I’m attempting to do what, again?
The film is almost 30 years old and has more than earned the money back that it took to make it. My opinion will do nothing to ruin its “merits” to people who are fans of James Cameron or fans of the Alien franchise,

I plot pointed several plot holes and you disagree with them. We don’t have to agree and you aren’t going to change my mind on what I see as being holes in the internal logic of the film.

If you like it, then bully for you.
I need more from my entertainment.
Especially my sci fi.
Perhaps you don’t.

We’ll just have to disagree.

Isn’t there a built-in justification for this? “Decide you must, how to serve them best. If you leave now, help them you could; but you would destroy all for which they have fought, and suffered.” Yoda’s presumably doing his see-the-future bit, and presumably getting a REPLY HAZY - TRY AGAIN followed by a MY REPLY IS NO.

The way I figure it, Yoda and Obi-Wan spent two solid decades thinking, hey, look, as soon as The Force indicates that the time is right, we’re gonna swing right back into action; might be this week, maybe next month; any year now; aaany year now.

Since I didn’t introduce an argument about the business decisions of the Aliens film (the film and the entire franchise actually avoid sensible business decisions as far as I can determine) you did, I’m really at a loss at how to argue your points for you.

The reason that I introduced the aerial survey of the planet is to ascertain why on a relatively small astral body an alien ship (which according information introduced in the “prequel” Prometheus may not be the only one) was not discovered prior to the planet being terraformed.

A character states that the colonists have been on the moon for years and have never discovered the Xenomorphs. That’s not something that I made up; it’s part of the screenplay.

The film’s narrative is that W-Y, for reasons unexplained, constructed a massive terraforming reactor on a distant moon for reasons that are only supported by the plot, not by common sense or any “business” perspectives. In doing so, they were completely oblivious to the fact that life already existed on the planet, which is mistake so basic that it again could only exist to advance the plot.

In the director’s cut of the film, the colonists are shown traveling to the Alien ship at Carter Burke’s direction ( whose coordinates they somehow received) and bringing Xenomorphs eggs back to their compound. Since this violates the “Quarantine” policies established as being the 'reason" for the rather byzantine plan in the first film, how these life forms escaped yet again also relies upon (yet again) the plot requiring it.

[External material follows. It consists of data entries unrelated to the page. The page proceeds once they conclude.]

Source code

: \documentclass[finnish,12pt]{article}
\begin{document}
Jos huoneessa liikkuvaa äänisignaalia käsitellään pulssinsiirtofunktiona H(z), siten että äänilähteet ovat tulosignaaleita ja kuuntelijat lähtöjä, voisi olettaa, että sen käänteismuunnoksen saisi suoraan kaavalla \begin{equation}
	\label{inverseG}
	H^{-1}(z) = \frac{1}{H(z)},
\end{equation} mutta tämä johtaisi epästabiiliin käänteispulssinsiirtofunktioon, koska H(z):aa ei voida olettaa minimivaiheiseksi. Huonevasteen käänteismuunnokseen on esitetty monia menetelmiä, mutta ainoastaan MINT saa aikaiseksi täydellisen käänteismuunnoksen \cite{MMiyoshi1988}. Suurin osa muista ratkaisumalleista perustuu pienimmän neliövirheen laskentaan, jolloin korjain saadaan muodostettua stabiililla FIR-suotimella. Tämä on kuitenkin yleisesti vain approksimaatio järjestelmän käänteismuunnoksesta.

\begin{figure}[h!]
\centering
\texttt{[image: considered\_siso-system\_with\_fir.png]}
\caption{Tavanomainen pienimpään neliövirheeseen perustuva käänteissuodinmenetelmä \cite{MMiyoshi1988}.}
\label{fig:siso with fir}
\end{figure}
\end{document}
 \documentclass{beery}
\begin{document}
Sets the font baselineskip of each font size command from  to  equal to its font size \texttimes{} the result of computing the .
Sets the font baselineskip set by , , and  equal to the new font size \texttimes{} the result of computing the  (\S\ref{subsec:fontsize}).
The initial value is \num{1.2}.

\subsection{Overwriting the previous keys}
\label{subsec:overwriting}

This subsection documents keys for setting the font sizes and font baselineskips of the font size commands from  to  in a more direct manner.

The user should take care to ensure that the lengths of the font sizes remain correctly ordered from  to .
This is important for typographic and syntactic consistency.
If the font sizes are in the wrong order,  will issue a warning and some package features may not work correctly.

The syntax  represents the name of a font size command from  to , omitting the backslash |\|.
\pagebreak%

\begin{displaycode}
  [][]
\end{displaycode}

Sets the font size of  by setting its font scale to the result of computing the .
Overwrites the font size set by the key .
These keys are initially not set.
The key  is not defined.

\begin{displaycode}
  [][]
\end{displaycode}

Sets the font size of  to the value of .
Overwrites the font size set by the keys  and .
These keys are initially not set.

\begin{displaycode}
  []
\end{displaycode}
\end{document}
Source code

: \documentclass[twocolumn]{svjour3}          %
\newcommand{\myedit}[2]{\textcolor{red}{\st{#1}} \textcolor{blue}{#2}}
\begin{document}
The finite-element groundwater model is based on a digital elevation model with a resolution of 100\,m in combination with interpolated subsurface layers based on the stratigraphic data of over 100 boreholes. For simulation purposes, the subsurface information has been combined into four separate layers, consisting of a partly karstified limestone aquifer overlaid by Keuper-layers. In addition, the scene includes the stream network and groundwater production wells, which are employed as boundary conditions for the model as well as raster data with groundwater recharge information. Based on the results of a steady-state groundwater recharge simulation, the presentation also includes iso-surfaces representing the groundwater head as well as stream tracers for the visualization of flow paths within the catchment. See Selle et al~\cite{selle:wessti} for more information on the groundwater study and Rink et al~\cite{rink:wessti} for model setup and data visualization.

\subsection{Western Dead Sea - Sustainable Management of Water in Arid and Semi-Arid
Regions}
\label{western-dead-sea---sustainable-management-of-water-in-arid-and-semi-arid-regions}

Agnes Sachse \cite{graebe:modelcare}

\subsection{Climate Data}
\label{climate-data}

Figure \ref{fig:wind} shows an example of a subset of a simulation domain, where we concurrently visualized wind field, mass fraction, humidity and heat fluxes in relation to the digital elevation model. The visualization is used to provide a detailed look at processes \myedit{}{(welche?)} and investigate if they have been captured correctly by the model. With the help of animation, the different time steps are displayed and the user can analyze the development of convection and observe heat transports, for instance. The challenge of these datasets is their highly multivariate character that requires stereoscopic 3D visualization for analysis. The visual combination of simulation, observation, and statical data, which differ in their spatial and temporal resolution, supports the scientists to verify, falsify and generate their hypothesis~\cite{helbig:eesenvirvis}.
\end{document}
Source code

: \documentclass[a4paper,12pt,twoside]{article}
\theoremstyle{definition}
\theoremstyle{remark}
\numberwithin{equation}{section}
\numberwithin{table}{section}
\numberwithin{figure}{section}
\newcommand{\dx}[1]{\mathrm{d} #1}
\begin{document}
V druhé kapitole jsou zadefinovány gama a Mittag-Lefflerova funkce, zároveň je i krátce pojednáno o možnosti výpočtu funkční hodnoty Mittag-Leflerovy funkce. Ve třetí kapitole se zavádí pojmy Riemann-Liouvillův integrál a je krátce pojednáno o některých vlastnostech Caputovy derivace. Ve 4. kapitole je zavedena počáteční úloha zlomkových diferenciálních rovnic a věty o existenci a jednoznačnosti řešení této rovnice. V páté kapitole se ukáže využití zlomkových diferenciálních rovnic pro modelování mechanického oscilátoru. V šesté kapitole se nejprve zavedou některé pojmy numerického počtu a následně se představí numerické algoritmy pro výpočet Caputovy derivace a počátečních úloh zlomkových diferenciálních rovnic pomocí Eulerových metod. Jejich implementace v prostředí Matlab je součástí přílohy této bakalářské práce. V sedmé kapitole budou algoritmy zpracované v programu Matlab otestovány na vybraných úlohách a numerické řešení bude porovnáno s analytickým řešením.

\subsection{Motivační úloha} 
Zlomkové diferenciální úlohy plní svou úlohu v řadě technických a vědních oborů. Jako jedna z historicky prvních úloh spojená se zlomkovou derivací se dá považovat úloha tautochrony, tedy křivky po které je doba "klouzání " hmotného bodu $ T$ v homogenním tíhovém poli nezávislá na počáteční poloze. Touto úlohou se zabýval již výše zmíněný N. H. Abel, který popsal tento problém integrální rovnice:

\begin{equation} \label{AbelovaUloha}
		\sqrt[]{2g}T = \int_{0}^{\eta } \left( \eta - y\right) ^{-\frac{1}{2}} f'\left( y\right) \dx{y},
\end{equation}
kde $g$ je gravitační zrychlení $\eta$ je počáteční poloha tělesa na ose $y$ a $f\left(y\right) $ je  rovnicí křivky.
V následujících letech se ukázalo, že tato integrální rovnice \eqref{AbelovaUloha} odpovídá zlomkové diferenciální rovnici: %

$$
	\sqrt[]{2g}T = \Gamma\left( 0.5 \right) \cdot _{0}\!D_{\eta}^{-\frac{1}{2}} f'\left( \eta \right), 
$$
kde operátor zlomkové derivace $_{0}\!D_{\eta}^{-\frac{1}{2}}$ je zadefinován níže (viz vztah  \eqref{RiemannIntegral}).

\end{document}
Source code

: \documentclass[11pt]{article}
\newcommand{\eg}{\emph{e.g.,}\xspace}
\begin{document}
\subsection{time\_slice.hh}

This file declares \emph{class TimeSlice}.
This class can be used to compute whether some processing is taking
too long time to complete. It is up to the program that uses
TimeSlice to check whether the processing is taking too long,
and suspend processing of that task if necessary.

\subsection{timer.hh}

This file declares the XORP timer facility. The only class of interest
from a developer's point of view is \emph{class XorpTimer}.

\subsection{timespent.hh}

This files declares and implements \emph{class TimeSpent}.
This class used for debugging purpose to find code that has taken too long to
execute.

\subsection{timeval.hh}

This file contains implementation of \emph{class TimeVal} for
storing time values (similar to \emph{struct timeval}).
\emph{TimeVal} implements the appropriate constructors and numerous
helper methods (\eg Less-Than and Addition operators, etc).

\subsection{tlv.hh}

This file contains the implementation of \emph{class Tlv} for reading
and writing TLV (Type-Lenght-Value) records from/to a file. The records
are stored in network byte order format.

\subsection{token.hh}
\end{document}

The film then shows an incompetent group of military members then get housed by a life form for which they have no respect and still later has those incompetent members (well, the survivors that is) think that sealing themselves inside of a command center which has already been breached by those same Xenomorphs as being a sound strategic (or even tactical) battle plan.

The film is a plot hole ridden mess. It relies on loud explosions, lots of shooting,smartass comments and a wailing little kid to cover up its rather convoluted logic processes. Some people like that as it makes the film seem cool; some people think an Etch-A-Sketch is amazing.

We disagree on what we believe to be holes in the plot.
We’ll just have to leave it at that

In the novelization (deleted scene?) the crew discover that the alien got into their supplies and ate all the food they had onboard. And for that matter the creature is supposed to be “biomechanical”- at least as much nanomachine as living cells. Maybe a large part of its body is metal or ceramic, which it could easily eat being able to secrete acid. Maybe it can tap into power lines and use electricity for its actual energy.